When do our actions start to impact the entire world and not just those around us? Arthur Miller's three-act drama works to answer this question as best it can, in this now classic story about a family that has been forever changed by actions made during the war. The question and its answer are at the heart of the story and feel more powerful and relevant than ever in Roundabout's current revival that is about as nigh on perfect as you can get.
In All My Sons, Miller has crafted a tale that is about guilt, greed, responsibility and the consequences of our actions. It is as intense as it is electrifying and is heightened by the incredible performances onstage. Tracy Letts and Annette Bening star as Joe and Kate Keller. Despite the fact that there were defective parts made in his machine shop during the war, he was exonerated while his partner, Steve Deever, went to jail. And Kate is plagued by the fate of her son Larry, while back at home her son Chris (Benjamin Walker) is working to take his relationship with Ann Deever (Francesca Carpanini) to the next step, despite his mother's insistence that Larry, who was Ann's beau, is still alive.
Everything that has been done for this revival of All My Sons has only helped it. From the remarkable set design to incredible performances, the production brings out the best of Miller's work, which is actually helped by Jack O'Brien's minimal direction, allowing the audience to feel as though they may have been a fly on the wall while the events onstage unfolded.

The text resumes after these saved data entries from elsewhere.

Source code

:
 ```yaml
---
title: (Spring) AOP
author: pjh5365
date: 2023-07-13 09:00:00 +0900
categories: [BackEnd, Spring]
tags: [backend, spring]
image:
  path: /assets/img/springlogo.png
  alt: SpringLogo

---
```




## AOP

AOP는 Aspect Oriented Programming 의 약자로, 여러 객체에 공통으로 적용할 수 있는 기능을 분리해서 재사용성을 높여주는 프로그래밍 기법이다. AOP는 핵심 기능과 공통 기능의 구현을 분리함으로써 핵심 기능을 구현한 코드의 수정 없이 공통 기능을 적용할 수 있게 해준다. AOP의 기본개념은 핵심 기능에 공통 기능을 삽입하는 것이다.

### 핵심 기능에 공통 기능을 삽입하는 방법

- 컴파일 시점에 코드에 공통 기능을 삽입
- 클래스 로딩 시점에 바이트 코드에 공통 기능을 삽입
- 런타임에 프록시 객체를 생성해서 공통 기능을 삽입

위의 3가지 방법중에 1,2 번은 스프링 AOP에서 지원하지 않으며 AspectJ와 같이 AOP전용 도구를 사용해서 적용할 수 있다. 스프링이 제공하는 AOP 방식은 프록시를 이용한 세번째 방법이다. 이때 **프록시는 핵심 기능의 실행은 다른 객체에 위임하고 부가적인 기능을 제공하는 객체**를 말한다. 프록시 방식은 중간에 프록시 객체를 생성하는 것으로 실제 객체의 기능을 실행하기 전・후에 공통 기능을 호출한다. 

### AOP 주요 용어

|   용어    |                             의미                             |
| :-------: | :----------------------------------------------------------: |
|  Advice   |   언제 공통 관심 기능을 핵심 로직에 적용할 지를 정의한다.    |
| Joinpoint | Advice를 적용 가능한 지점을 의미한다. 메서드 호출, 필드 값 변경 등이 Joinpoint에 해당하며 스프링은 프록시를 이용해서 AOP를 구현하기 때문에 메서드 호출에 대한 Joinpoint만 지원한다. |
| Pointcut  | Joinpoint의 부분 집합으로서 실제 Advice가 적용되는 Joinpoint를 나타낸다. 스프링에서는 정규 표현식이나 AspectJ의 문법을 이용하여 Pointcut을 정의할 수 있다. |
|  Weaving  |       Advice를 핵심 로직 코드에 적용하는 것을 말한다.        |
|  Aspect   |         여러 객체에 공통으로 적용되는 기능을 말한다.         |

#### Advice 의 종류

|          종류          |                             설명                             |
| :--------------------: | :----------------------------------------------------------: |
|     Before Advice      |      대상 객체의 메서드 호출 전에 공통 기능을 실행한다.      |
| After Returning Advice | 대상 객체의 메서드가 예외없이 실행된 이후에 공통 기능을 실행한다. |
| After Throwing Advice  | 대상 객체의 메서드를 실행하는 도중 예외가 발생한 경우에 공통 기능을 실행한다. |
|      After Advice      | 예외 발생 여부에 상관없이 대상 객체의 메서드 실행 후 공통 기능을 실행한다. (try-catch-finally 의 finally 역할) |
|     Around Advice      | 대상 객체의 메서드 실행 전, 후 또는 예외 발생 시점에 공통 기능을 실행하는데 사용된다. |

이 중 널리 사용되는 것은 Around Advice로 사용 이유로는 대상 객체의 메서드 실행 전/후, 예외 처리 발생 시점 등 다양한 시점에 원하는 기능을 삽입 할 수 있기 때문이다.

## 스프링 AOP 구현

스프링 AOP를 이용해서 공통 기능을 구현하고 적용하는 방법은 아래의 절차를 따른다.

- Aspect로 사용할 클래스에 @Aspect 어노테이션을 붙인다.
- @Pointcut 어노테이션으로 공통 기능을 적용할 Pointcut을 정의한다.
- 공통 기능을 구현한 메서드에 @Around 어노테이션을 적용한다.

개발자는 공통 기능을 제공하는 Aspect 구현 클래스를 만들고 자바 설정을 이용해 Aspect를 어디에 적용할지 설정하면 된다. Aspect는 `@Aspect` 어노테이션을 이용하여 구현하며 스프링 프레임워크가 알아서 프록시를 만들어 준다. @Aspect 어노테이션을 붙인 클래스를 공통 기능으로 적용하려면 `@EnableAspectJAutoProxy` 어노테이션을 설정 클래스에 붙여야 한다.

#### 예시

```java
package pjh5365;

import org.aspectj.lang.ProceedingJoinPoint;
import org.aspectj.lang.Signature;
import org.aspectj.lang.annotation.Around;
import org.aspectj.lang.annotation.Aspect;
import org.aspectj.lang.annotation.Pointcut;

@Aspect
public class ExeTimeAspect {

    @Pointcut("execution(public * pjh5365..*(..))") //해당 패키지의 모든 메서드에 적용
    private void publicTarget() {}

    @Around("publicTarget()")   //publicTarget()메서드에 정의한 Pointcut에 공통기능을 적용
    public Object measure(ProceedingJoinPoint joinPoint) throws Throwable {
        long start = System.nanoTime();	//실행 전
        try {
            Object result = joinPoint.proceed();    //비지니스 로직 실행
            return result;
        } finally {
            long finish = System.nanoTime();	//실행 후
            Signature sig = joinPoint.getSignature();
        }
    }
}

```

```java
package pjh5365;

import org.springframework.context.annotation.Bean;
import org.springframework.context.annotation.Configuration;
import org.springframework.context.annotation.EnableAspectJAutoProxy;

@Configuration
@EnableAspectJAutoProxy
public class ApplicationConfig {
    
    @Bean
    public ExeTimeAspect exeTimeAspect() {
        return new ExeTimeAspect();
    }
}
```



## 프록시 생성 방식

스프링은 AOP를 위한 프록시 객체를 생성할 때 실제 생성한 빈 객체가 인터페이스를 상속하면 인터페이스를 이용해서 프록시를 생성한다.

As is the case with most plays, the action began long before the curtain rises on Joe Keller sitting on his back porch. And though Steve and Larry are never seen onstage, their presence weighs on the plot, driving it forward through the first two acts before causing it to hurtle at full speed to its emotionally intense ending. It is stunning, surprisingly funny at times, and equally as heartbreaking. And it is certainly not one you want to miss.